◆ ENTRIES PROVIDED
*** Begin section ***
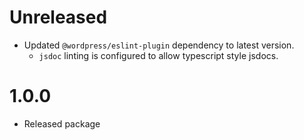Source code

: # Unreleased

-  Updated `@wordpress/eslint-plugin` dependency to latest version.
   -  `jsdoc` linting is configured to allow typescript style jsdocs.

# 1.0.0

-   Released package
*** End section ***
◆ REQUIRED ACTION
Return the material exactly as given, apart from the pictures.

◆ YOUR SOLUTION
Source code

: # Unreleased

-  Updated `@wordpress/eslint-plugin` dependency to latest version.
   -  `jsdoc` linting is configured to allow typescript style jsdocs.

# 1.0.0

-   Released package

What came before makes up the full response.